"La-outze is now worshipped by the Taouists as the third of a trinity of persons, called 'The Three Pure Ones.'

"He is said, when born, to have had long white hair, and is therefore represented as an old man, and called 'old boy.' The Chinese assert that his mother was fed with food from heaven, and that when he was born he jumped up into the air, and said, as he pointed with his left hand to heaven and his right hand to the earth, 'Heaven above, earth beneath: only Taou is honourable.' The Taouist trinity are supposed to live in the highest heaven; and Taouists used to spend a great deal of time in seeking for a drink that they thought would make them live for ever. Subduing evil is by some of them supposed to secure immortality to the soul.

"Their priests are often very ignorant men, but they are believed in by the people, and are employed by them to perform superstitious rites."

"Oh, father! Isn't it a dreadful pity that they should believe so many things like Christians, even in a trinity, and the duty of loving one's enemies, and only be heathens after all?"

"It is indeed; but the more we see of heathens, Sybil, the more we shall notice how they cannot help feeling after truth and grasping some parts of it, which seem as though they were a very necessity to religion. These Taouist priests are often called in by the people to exorcise, or drive away, evil spirits, to cure sick people and commune with the dead."

"Oh, father! I do so like this Peep-show. Please tell us now about the people of the other sect."

A BUDDHIST PRIEST.

"They are the Buddhists, who also worship a trinity; indeed, Taouists are thought to have taken that idea from them. As early as 250 b.c.

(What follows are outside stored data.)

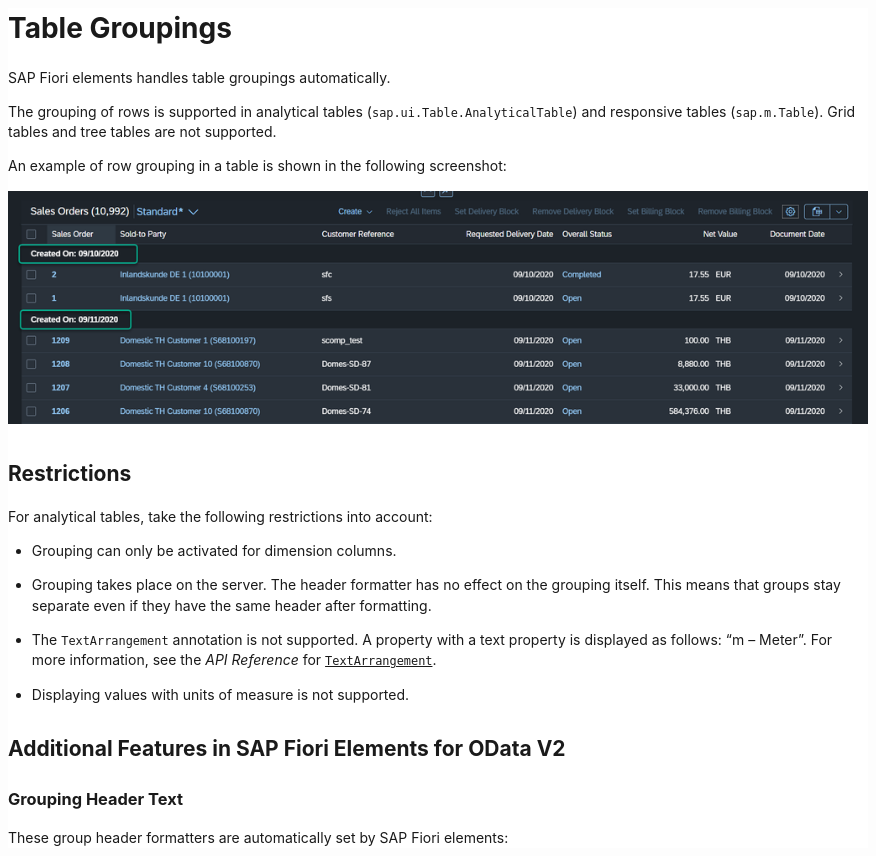 

# Table Groupings

SAP Fiori elements handles table groupings automatically.

The grouping of rows is supported in analytical tables \(`sap.ui.Table.AnalyticalTable`\) and responsive tables \(`sap.m.Table`\). Grid tables and tree tables are not supported.

An example of row grouping in a table is shown in the following screenshot:

![](images/Table_Grouping_b36df77.png)



<a name="loiod344c5aa5c81483482dbbed5b3abb142__section_nzy_r1y_rgb"/>

## Restrictions

For analytical tables, take the following restrictions into account:

-   Grouping can only be activated for dimension columns.

-   Grouping takes place on the server. The header formatter has no effect on the grouping itself. This means that groups stay separate even if they have the same header after formatting.

-   The `TextArrangement` annotation is not supported. A property with a text property is displayed as follows: “m – Meter”. For more information, see the *API Reference* for [`TextArrangement`](https://ui5.sap.com/#/api/sap.ui.comp.smarttable.SmartTable/annotations/TextArrangement).

-   Displaying values with units of measure is not supported.




<a name="loiod344c5aa5c81483482dbbed5b3abb142__section_ijw_ywg_bsb"/>

## Additional Features in SAP Fiori Elements for OData V2



### Grouping Header Text

These group header formatters are automatically set by SAP Fiori elements:
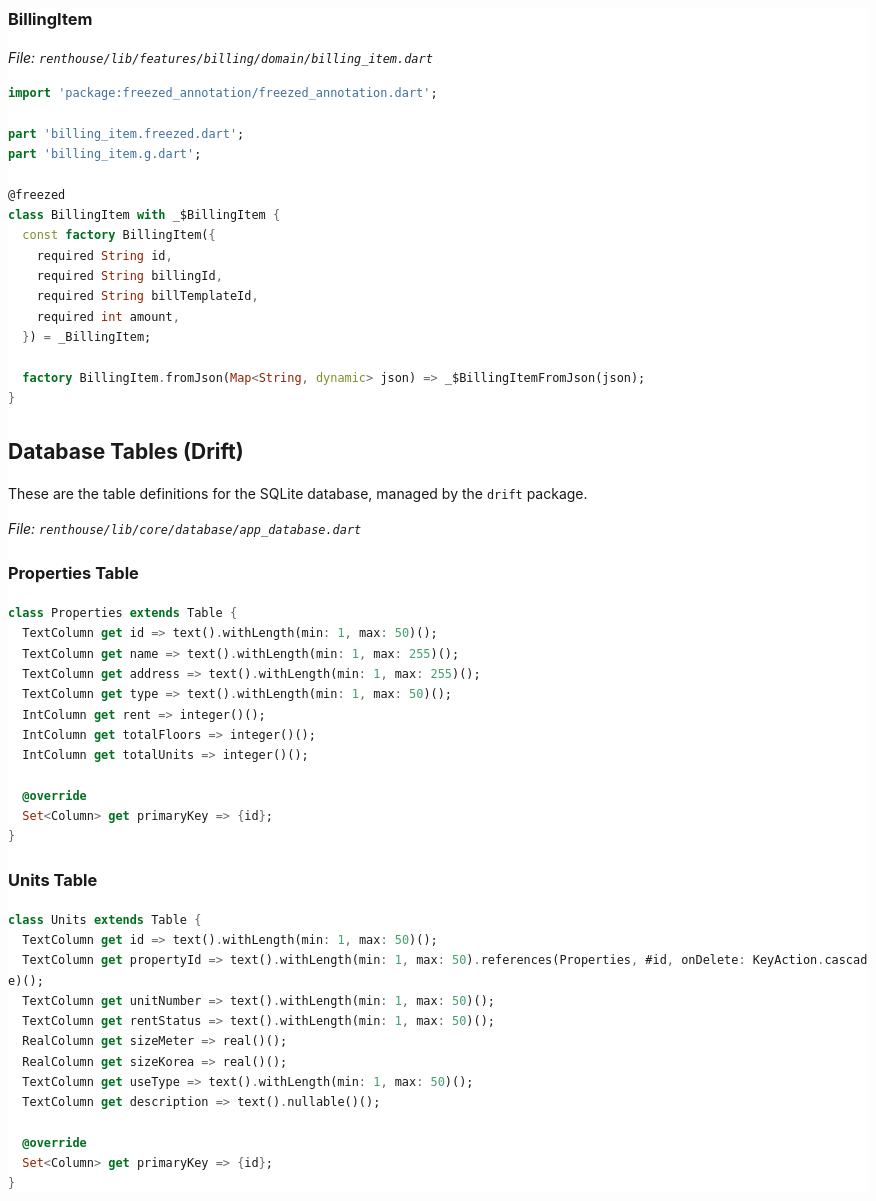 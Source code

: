 ### BillingItem

*File: `renthouse/lib/features/billing/domain/billing_item.dart`*

```dart
import 'package:freezed_annotation/freezed_annotation.dart';

part 'billing_item.freezed.dart';
part 'billing_item.g.dart';

@freezed
class BillingItem with _$BillingItem {
  const factory BillingItem({
    required String id,
    required String billingId,
    required String billTemplateId,
    required int amount,
  }) = _BillingItem;

  factory BillingItem.fromJson(Map<String, dynamic> json) => _$BillingItemFromJson(json);
}
```

## Database Tables (Drift)

These are the table definitions for the SQLite database, managed by the `drift` package.

*File: `renthouse/lib/core/database/app_database.dart`*

### Properties Table

```dart
class Properties extends Table {
  TextColumn get id => text().withLength(min: 1, max: 50)();
  TextColumn get name => text().withLength(min: 1, max: 255)();
  TextColumn get address => text().withLength(min: 1, max: 255)();
  TextColumn get type => text().withLength(min: 1, max: 50)();
  IntColumn get rent => integer()();
  IntColumn get totalFloors => integer()();
  IntColumn get totalUnits => integer()();

  @override
  Set<Column> get primaryKey => {id};
}
```

### Units Table

```dart
class Units extends Table {
  TextColumn get id => text().withLength(min: 1, max: 50)();
  TextColumn get propertyId => text().withLength(min: 1, max: 50).references(Properties, #id, onDelete: KeyAction.cascade)();
  TextColumn get unitNumber => text().withLength(min: 1, max: 50)();
  TextColumn get rentStatus => text().withLength(min: 1, max: 50)();
  RealColumn get sizeMeter => real()();
  RealColumn get sizeKorea => real()();
  TextColumn get useType => text().withLength(min: 1, max: 50)();
  TextColumn get description => text().nullable()();

  @override
  Set<Column> get primaryKey => {id};
}
```
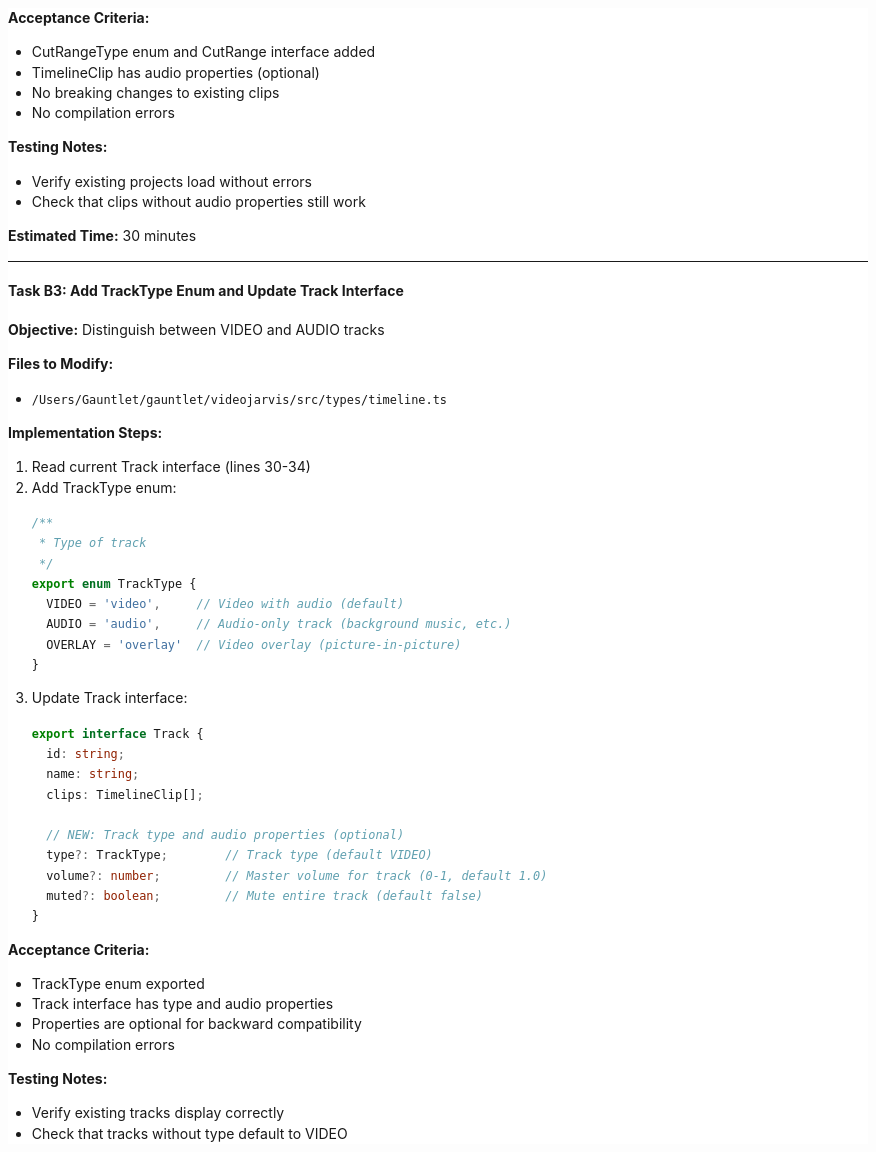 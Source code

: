**Acceptance Criteria:**
- CutRangeType enum and CutRange interface added
- TimelineClip has audio properties (optional)
- No breaking changes to existing clips
- No compilation errors

**Testing Notes:**
- Verify existing projects load without errors
- Check that clips without audio properties still work

**Estimated Time:** 30 minutes

---

#### Task B3: Add TrackType Enum and Update Track Interface

**Objective:** Distinguish between VIDEO and AUDIO tracks

**Files to Modify:**
- `/Users/Gauntlet/gauntlet/videojarvis/src/types/timeline.ts`

**Implementation Steps:**

1. Read current Track interface (lines 30-34)
2. Add TrackType enum:
   ```typescript
   /**
    * Type of track
    */
   export enum TrackType {
     VIDEO = 'video',     // Video with audio (default)
     AUDIO = 'audio',     // Audio-only track (background music, etc.)
     OVERLAY = 'overlay'  // Video overlay (picture-in-picture)
   }
   ```
3. Update Track interface:
   ```typescript
   export interface Track {
     id: string;
     name: string;
     clips: TimelineClip[];

     // NEW: Track type and audio properties (optional)
     type?: TrackType;        // Track type (default VIDEO)
     volume?: number;         // Master volume for track (0-1, default 1.0)
     muted?: boolean;         // Mute entire track (default false)
   }
   ```

**Acceptance Criteria:**
- TrackType enum exported
- Track interface has type and audio properties
- Properties are optional for backward compatibility
- No compilation errors

**Testing Notes:**
- Verify existing tracks display correctly
- Check that tracks without type default to VIDEO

Buddhist missionaries came over from India to China, but the religion did not really take root until an emperor named Hing, of the Han dynasty, introduced it, in the first century of the Christian era, about 66 a.d. This emperor is said to have seen in a dream, in the year of our Lord 61, an image of a foreign god coming into his palace, and in consequence he was advised to adopt the religion of Buddha, when he sent to India for an idol and some priests. Towards the end of the thirteenth century there were more than 4,200 Buddhist temples in China, and more than 213,000 monks. The Buddhist trinity is called Pihte, or the Three Precious Ones: Buddha Past, Buddha Present, and Buddha Future, and dreadfully ugly idols they are. The Buddhist's idea of heaven is Nirvâna, or rest, or more properly speaking, extinction. The Chinese Buddhist thinks that a man possesses three souls or spirits, one of which accompanies the body to the grave, another passes into his ancestral tablet to be worshipped, and the third enters into one, or all, of the ten kingdoms of the Buddhistic hell, into which people pass after death, there to receive punishments according to the lives they have led upon earth. From the tenth kingdom they pass back to earth, to inhabit the form of a man, beast, bird, or insect, as they may have deserved, unless during life a man has attained to a certain state of perfection, when he mounts to the highest heaven, and perhaps becomes a god or buddha. But even from the Western Paradise a spirit has sometimes to return to earth. Should a man have been good in all the various lives that he has lived, he is supposed to attain, I believe, to this Nirvâna, or extinction."

"What a wonderful belief!" Sybil said. "So they cannot believe at all in the immortality of the soul?"